A CTE aggregates line-item revenue by category id once, and an inner JOIN to categories attaches the category name. The CTE makes the aggregation step its own named layer; the outer join handles the labeling step.

Clause by clause

  • WITH category_revenue AS (SELECT p.category_id, SUM(oi.quantity * oi.unit_price) AS revenue FROM order_items oi JOIN products p ON oi.product_id = p.id GROUP BY p.category_id) joins each line item to its product to reach category_id, then totals line-item revenue per category. One row per category that has at least one line item across its products.
  • SELECT c.name AS category_name, cr.revenue FROM categories c JOIN category_revenue cr ON cr.category_id = c.id brings the category name in. The inner JOIN is deliberate — categories with no line items are excluded, which matches "covers only categories with at least one line item across their products."

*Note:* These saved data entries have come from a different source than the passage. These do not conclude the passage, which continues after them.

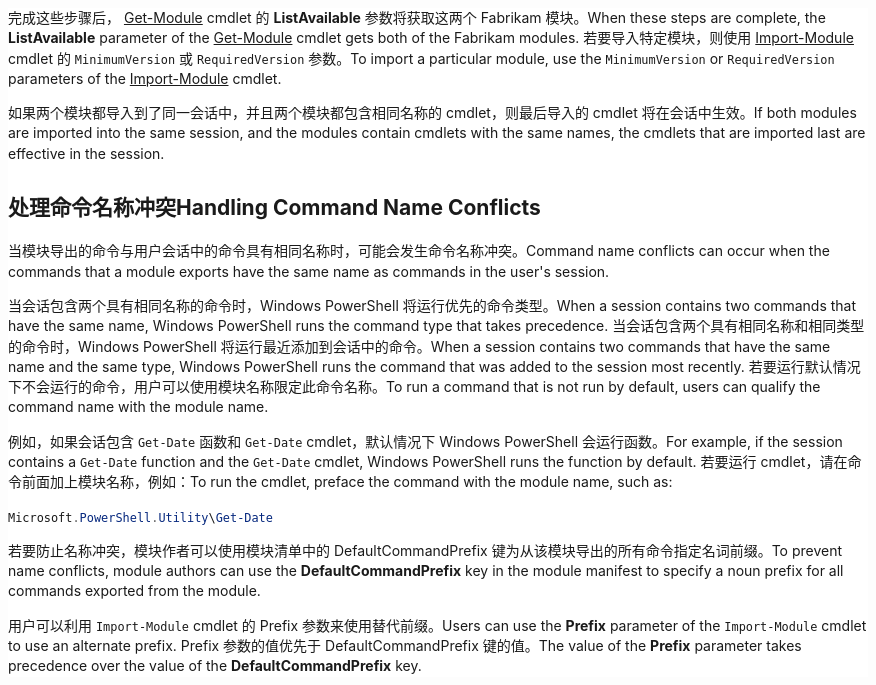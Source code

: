 <span data-ttu-id="8bb6f-179">完成这些步骤后， [Get-Module](/powershell/module/Microsoft.PowerShell.Core/Get-Module) cmdlet 的 **ListAvailable** 参数将获取这两个 Fabrikam 模块。</span><span class="sxs-lookup"><span data-stu-id="8bb6f-179">When these steps are complete, the **ListAvailable** parameter of the [Get-Module](/powershell/module/Microsoft.PowerShell.Core/Get-Module) cmdlet gets both of the Fabrikam modules.</span></span> <span data-ttu-id="8bb6f-180">若要导入特定模块，则使用 [Import-Module](/powershell/module/Microsoft.PowerShell.Core/Import-Module) cmdlet 的 `MinimumVersion` 或 `RequiredVersion` 参数。</span><span class="sxs-lookup"><span data-stu-id="8bb6f-180">To import a particular module, use the `MinimumVersion` or `RequiredVersion` parameters of the [Import-Module](/powershell/module/Microsoft.PowerShell.Core/Import-Module) cmdlet.</span></span>

<span data-ttu-id="8bb6f-181">如果两个模块都导入到了同一会话中，并且两个模块都包含相同名称的 cmdlet，则最后导入的 cmdlet 将在会话中生效。</span><span class="sxs-lookup"><span data-stu-id="8bb6f-181">If both modules are imported into the same session, and the modules contain cmdlets with the same names, the cmdlets that are imported last are effective in the session.</span></span>

## <a name="handling-command-name-conflicts"></a><span data-ttu-id="8bb6f-182">处理命令名称冲突</span><span class="sxs-lookup"><span data-stu-id="8bb6f-182">Handling Command Name Conflicts</span></span>

<span data-ttu-id="8bb6f-183">当模块导出的命令与用户会话中的命令具有相同名称时，可能会发生命令名称冲突。</span><span class="sxs-lookup"><span data-stu-id="8bb6f-183">Command name conflicts can occur when the commands that a module exports have the same name as commands in the user's session.</span></span>

<span data-ttu-id="8bb6f-184">当会话包含两个具有相同名称的命令时，Windows PowerShell 将运行优先的命令类型。</span><span class="sxs-lookup"><span data-stu-id="8bb6f-184">When a session contains two commands that have the same name, Windows PowerShell runs the command type that takes precedence.</span></span> <span data-ttu-id="8bb6f-185">当会话包含两个具有相同名称和相同类型的命令时，Windows PowerShell 将运行最近添加到会话中的命令。</span><span class="sxs-lookup"><span data-stu-id="8bb6f-185">When a session contains two commands that have the same name and the same type, Windows PowerShell runs the command that was added to the session most recently.</span></span> <span data-ttu-id="8bb6f-186">若要运行默认情况下不会运行的命令，用户可以使用模块名称限定此命令名称。</span><span class="sxs-lookup"><span data-stu-id="8bb6f-186">To run a command that is not run by default, users can qualify the command name with the module name.</span></span>

<span data-ttu-id="8bb6f-187">例如，如果会话包含 `Get-Date` 函数和 `Get-Date` cmdlet，默认情况下 Windows PowerShell 会运行函数。</span><span class="sxs-lookup"><span data-stu-id="8bb6f-187">For example, if the session contains a `Get-Date` function and the `Get-Date` cmdlet, Windows PowerShell runs the function by default.</span></span> <span data-ttu-id="8bb6f-188">若要运行 cmdlet，请在命令前面加上模块名称，例如：</span><span class="sxs-lookup"><span data-stu-id="8bb6f-188">To run the cmdlet, preface the command with the module name, such as:</span></span>

```powershell
Microsoft.PowerShell.Utility\Get-Date
```

<span data-ttu-id="8bb6f-189">若要防止名称冲突，模块作者可以使用模块清单中的 DefaultCommandPrefix 键为从该模块导出的所有命令指定名词前缀。</span><span class="sxs-lookup"><span data-stu-id="8bb6f-189">To prevent name conflicts, module authors can use the **DefaultCommandPrefix** key in the module manifest to specify a noun prefix for all commands exported from the module.</span></span>

<span data-ttu-id="8bb6f-190">用户可以利用 `Import-Module` cmdlet 的 Prefix 参数来使用替代前缀。</span><span class="sxs-lookup"><span data-stu-id="8bb6f-190">Users can use the **Prefix** parameter of the `Import-Module` cmdlet to use an alternate prefix.</span></span> <span data-ttu-id="8bb6f-191">Prefix 参数的值优先于 DefaultCommandPrefix 键的值。</span><span class="sxs-lookup"><span data-stu-id="8bb6f-191">The value of the **Prefix** parameter takes precedence over the value of the **DefaultCommandPrefix** key.</span></span>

Why pre-aggregate in a CTE and not aggregate in the final query

SELECT c.name, SUM(oi.quantity * oi.unit_price) FROM categories c JOIN products p ON p.category_id = c.id JOIN order_items oi ON oi.product_id = p.id GROUP BY c.name produces the same numbers. The shapes differ in how they handle row counts:

-- Pre-aggregate in CTE, then join for the label
WITH category_revenue AS (
    SELECT p.category_id, SUM(oi.quantity * oi.unit_price) AS revenue
    FROM order_items oi JOIN products p ON oi.product_id = p.id
    GROUP BY p.category_id
)
SELECT c.name AS category_name, cr.revenue
FROM categories c JOIN category_revenue cr ON cr.category_id = c.id

-- Single flat query: join everything, then aggregate
SELECT c.name AS category_name, SUM(oi.quantity * oi.unit_price) AS revenue
FROM categories c JOIN products p ON p.category_id = c.id
JOIN order_items oi ON oi.product_id = p.id
GROUP BY c.name

In the flat shape, the join produces one row per line item before the GROUP BY collapses it. The pre-aggregated shape produces one row per category before the final join, keeping the join's row count exactly equal to the number of qualifying categories. When the many side is wide, pre-aggregating is the cleaner separation between "compute the metric" and "label the result."

The trap

The aggregation has to happen by category_id, not by category name. If two categories share a name (rare but possible in a real catalog), grouping on name silently merges their revenue. Grouping on category_id first and joining for the label keeps each category distinct regardless of name collisions.

You practiced precomputing per-category revenue in a CTE before pairing it with the category lookup — separating the per-category calculation from the name attachment.